30/06/2003

BMA backs 'non-compulsory' triple MMR vaccine

A new BMA report has backed the practice of offering triple dose MMR vaccines to children and found that single dose treatment could leave patients open to greater risk of infection.

The report, 'Childhood Immunisation: a guide for healthcare professionals', has called on doctors and other healthcare professionals to emphasise to parents that vaccination "remains the safest and most effective way" of preventing infectious diseases - and to encourage parents to choose immunisation for their children.

Currently, two million children in the world die every year from vaccine-preventable diseases.

Dr Ian Bogle, BMA Chairman of Council and former GP, said that he understood parental concern about MMR but the BMA would stand by the triple vaccine as "the most effective and safest way to immunise a child against measles, mumps or rubella".

However, he said that the organisation would not support compulsory vaccination as it was "far preferable" for doctors to inform and educate parents about the benefits of vaccination.

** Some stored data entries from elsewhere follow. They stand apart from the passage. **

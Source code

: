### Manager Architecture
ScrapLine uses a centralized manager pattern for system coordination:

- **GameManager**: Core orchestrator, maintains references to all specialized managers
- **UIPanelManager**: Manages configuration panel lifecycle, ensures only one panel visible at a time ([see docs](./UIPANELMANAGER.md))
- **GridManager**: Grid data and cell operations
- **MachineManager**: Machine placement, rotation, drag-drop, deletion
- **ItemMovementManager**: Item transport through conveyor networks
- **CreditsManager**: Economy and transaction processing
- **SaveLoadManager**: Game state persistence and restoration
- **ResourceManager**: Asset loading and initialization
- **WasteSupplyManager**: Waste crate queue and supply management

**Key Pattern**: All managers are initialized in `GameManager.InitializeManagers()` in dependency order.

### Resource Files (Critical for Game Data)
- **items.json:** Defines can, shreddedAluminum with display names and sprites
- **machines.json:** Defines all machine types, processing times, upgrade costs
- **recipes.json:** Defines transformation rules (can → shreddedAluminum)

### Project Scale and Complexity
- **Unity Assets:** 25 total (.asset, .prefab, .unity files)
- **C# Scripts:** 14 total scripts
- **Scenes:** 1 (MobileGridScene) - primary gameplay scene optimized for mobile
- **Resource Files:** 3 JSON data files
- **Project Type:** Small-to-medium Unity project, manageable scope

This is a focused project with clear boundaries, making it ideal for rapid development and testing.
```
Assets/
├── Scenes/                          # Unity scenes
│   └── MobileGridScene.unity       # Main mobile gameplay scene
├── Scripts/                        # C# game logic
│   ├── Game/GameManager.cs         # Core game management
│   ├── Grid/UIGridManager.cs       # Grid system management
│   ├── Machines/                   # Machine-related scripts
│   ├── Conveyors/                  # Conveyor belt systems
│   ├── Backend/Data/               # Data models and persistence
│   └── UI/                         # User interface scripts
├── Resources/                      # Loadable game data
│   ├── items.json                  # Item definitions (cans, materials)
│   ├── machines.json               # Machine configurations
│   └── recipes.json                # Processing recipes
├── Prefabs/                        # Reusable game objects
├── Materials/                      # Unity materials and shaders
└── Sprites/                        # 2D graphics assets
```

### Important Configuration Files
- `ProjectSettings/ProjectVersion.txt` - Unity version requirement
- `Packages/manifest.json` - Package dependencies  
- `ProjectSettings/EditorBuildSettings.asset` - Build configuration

Dr Bogle added: "The doctor-patient relationship is based on trust, choice and openness and we think introducing compulsory vaccination may be harmful to this."

The World Health Organisation currently advises against single vaccines as single vaccines leave children vulnerable to disease for longer and fewer children tend to complete the course of injections when single vaccines are used.

Since the MMR vaccine was introduced in the UK in 1988 the number of suspected cases of measles has fallen from between 50,000 and 100,000 cases per year to less than 10,000. The number of deaths from acute measles has also fallen from an average of 13 per year to only four deaths between 1988 and 1996.